これに対して台湾の外交部(外務省)はすぐに声明を発しました。

「台湾は台湾であり、中華人民共和国の一部ではないと。中華人民共和国はいまだかつて一度も台湾を統治したことがない。ゆえに台湾は現在も、そしてこれからも中国の内政問題にはなりえない。台湾の未来は、台湾の人々だけが決めることができる」(TAIWAN TODAY 『外交部、中国・習近平氏「辛亥革命110周年」談話受けて台湾の立場を表明』)

そもそも今回のウクライナ侵攻は、冬季北京五輪(2022年2月4~20日)が終わり、パラリンピック(3月4〜13日)が始まる直前というタイミングで始まりました。プーチンは、五輪開会式への出席という名目で訪中しており、習近平と会談しています。中露は上海協力機構の加盟国として軍事協力関係にあり、秒読み段階に入っていたウクライナ侵攻について、プーチンが習近平に何も語らなかったとは考えられません。西側諸国の反発も含めて、事前に意見交換をしていたはずです。

プーチンが当初の目論見通り、短期決戦でウクライナを屈服させていたら、それは習近平の台湾侵攻計画に青信号を灯すことになったでしょう。しかしそうはならなかったのです。
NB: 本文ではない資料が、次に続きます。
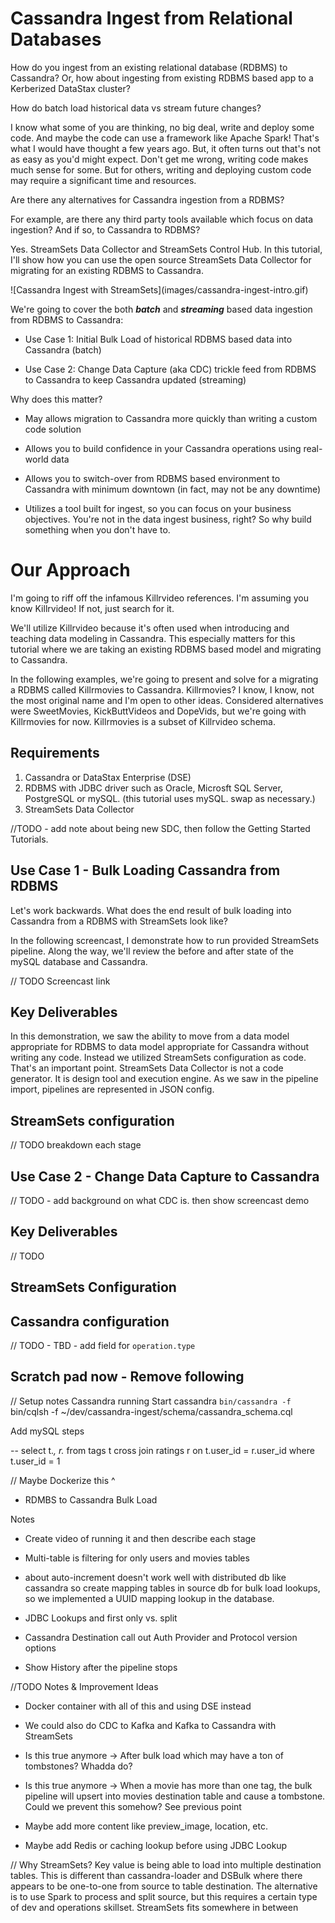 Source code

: # Cassandra Ingest from Relational Databases

How do you ingest from an existing relational database (RDBMS) to Cassandra?  Or, how about ingesting from existing RDBMS based app to a Kerberized DataStax cluster?  

How do batch load historical data vs stream future changes?

I know what some of you are thinking, no big deal, write and deploy some code.  And maybe the code can use a framework like Apache Spark!  That's what I would have thought a few years ago. But, it often turns out that's not as easy as you'd might expect.  Don't get me wrong, writing code makes much sense for some.  But for others, writing and deploying custom code may require a significant time and resources.  

Are there any alternatives for Cassandra ingestion from a RDBMS?

For example, are there any third party tools available which focus on data ingestion?  And if so,  to Cassandra to RDBMS?  

Yes.  StreamSets Data Collector and StreamSets Control Hub.  In this tutorial, I'll show how you can use the open source StreamSets Data Collector for migrating for an existing RDBMS to Cassandra.


<todo insert screenshot or animated gif>
![Cassandra Ingest with StreamSets](images/cassandra-ingest-intro.gif)

We're going to cover the both **_batch_** and **_streaming_** based  data ingestion from RDBMS to Cassandra:

* Use Case 1: Initial Bulk Load of historical RDBMS based data into Cassandra (batch)

* Use Case 2: Change Data Capture (aka CDC) trickle feed from RDBMS to Cassandra to keep Cassandra updated (streaming)

Why does this matter?

* May allows migration to Cassandra more quickly than writing a custom code solution

* Allows you to build confidence in your Cassandra operations using real-world data

* Allows you to switch-over from RDBMS based environment to Cassandra with minimum downtown (in fact, may not be any downtime)

* Utilizes a tool built for ingest, so you can focus on your business objectives.  You're not in the data ingest business, right?  So why build something when you don't have to.


# Our Approach

I'm going to riff off the infamous Killrvideo references.  I'm assuming you know Killrvideo!  If not, just search for it.  

We'll utilize Killrvideo because it's often used when introducing and teaching data modeling in Cassandra.  This especially matters for this tutorial where we are taking an existing RDBMS based model and migrating to Cassandra.  

In the following examples, we're going to present and solve for a migrating a RDBMS called Killrmovies to Cassandra.  Killrmovies?  I know, I know, not the most original name and I'm open to other ideas.  Considered alternatives were SweetMovies, KickButtVideos and DopeVids, but we're going with Killrmovies for now.  Killrmovies is a subset of Killrvideo schema.   


## Requirements

1. Cassandra or DataStax Enterprise (DSE)
2. RDBMS with JDBC driver such as Oracle, Microsft SQL Server, PostgreSQL or mySQL.  (this tutorial uses mySQL.  swap as necessary.)
3. StreamSets Data Collector

//TODO - add note about being new SDC, then follow the Getting Started Tutorials.

## Use Case 1 - Bulk Loading Cassandra from RDBMS

Let's work backwards.  What does the end result of bulk loading into Cassandra from a RDBMS with StreamSets look like?

In the following screencast, I demonstrate how to run provided StreamSets pipeline.  Along the way, we'll review the before and after state of the mySQL database and Cassandra.

// TODO Screencast link


## Key Deliverables

In this demonstration, we saw the ability to move from a data model appropriate for RDBMS to data model appropriate for Cassandra without writing any code. Instead we utilized StreamSets configuration as code.  That's an important point.  StreamSets Data Collector is not a code generator.  It is design tool and execution engine.  As we saw in the pipeline import, pipelines are represented in JSON config.  

## StreamSets configuration
// TODO breakdown each stage








## Use Case 2 - Change Data Capture to Cassandra

// TODO - add background on what CDC is.  then show screencast demo

## Key Deliverables

// TODO

## StreamSets Configuration

## Cassandra configuration
// TODO - TBD - add field for `operation.type`






## Scratch pad now - Remove following

// Setup notes
Cassandra running
Start cassandra `bin/cassandra -f`
bin/cqlsh -f ~/dev/cassandra-ingest/schema/cassandra_schema.cql

Add mySQL steps

-- select t.*, r.* from tags t cross join ratings r on t.user_id = r.user_id where t.user_id = 1

// Maybe Dockerize this ^

* RDMBS to Cassandra Bulk Load

Notes
* Create video of running it and then describe each stage

* Multi-table is filtering for only users and movies tables

* about auto-increment doesn't work well with distributed db like cassandra so create mapping tables in source db for bulk load lookups, so we implemented a UUID mapping lookup in the database.

* JDBC Lookups and first only vs. split

* Cassandra Destination call out Auth Provider and Protocol version options

* Show History after the pipeline stops




//TODO Notes & Improvement Ideas

* Docker container with all of this and using DSE instead

* We could also do CDC to Kafka and Kafka to Cassandra with StreamSets

* Is this true anymore -> After bulk load which may have a ton of tombstones?  Whadda do?

* Is this true anymore -> When a movie has more than one tag, the bulk pipeline will upsert into movies destination table and cause a tombstone.  Could we prevent this somehow?  See previous point


* Maybe add more content like preview_image, location, etc.

* Maybe add Redis or caching lookup before using JDBC Lookup



// Why StreamSets?
Key value is being able to load into multiple destination tables.  This is different than cassandra-loader and DSBulk where there appears to be one-to-one from source to table destination.  The alternative is to use Spark to process and split source, but this requires a certain type of dev and operations skillset.  StreamSets fits somewhere in between
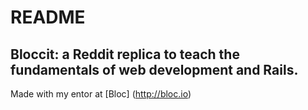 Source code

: # README

## Bloccit: a Reddit replica to teach the fundamentals of web development and Rails.

Made with my entor at [Bloc] (http://bloc.io)
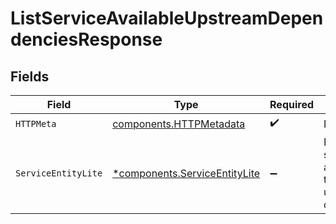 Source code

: # ListServiceAvailableUpstreamDependenciesResponse


## Fields

| Field                                                                         | Type                                                                          | Required                                                                      | Description                                                                   |
| ----------------------------------------------------------------------------- | ----------------------------------------------------------------------------- | ----------------------------------------------------------------------------- | ----------------------------------------------------------------------------- |
| `HTTPMeta`                                                                    | [components.HTTPMetadata](../../models/components/httpmetadata.md)            | :heavy_check_mark:                                                            | N/A                                                                           |
| `ServiceEntityLite`                                                           | [*components.ServiceEntityLite](../../models/components/serviceentitylite.md) | :heavy_minus_sign:                                                            | Retrieves all services that are available to be upstream dependencies         |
広大な国土に比して希薄な人口と、石油・ガス・農産物など豊富な自前資源を持ち、外資を規制してきたロシアに対しては、西側の経済制裁の効果は限定的です。しかし常に過剰人口を抱え、近年はエネルギーも食料も輸入に頼り、外国人投資家に株価を支えられてきた中国は、経済制裁を受ければ直ちに社会不安に直結するでしょう。中国共産党幹部もそのことは百も承知であり、だからロシアのような冒険はできない。ましてロシアが戦争の泥沼化で苦戦しているとなれば、台湾侵攻に二の足を踏むのは当然です。

台湾は、ウクライナ以上に独りぼっち!?

その一方で、アメリカのバイデン政権が口を極めてロシアを批判し、ウクライナに武器は送りながら、参戦することはなく、NATO軍も高みの見物を決め込んでいることは、中国共産党政権を勇気づけることになっています。アメリカの不介入は、ウクライナがNATO加盟国ではなく、参戦義務がないという理由です。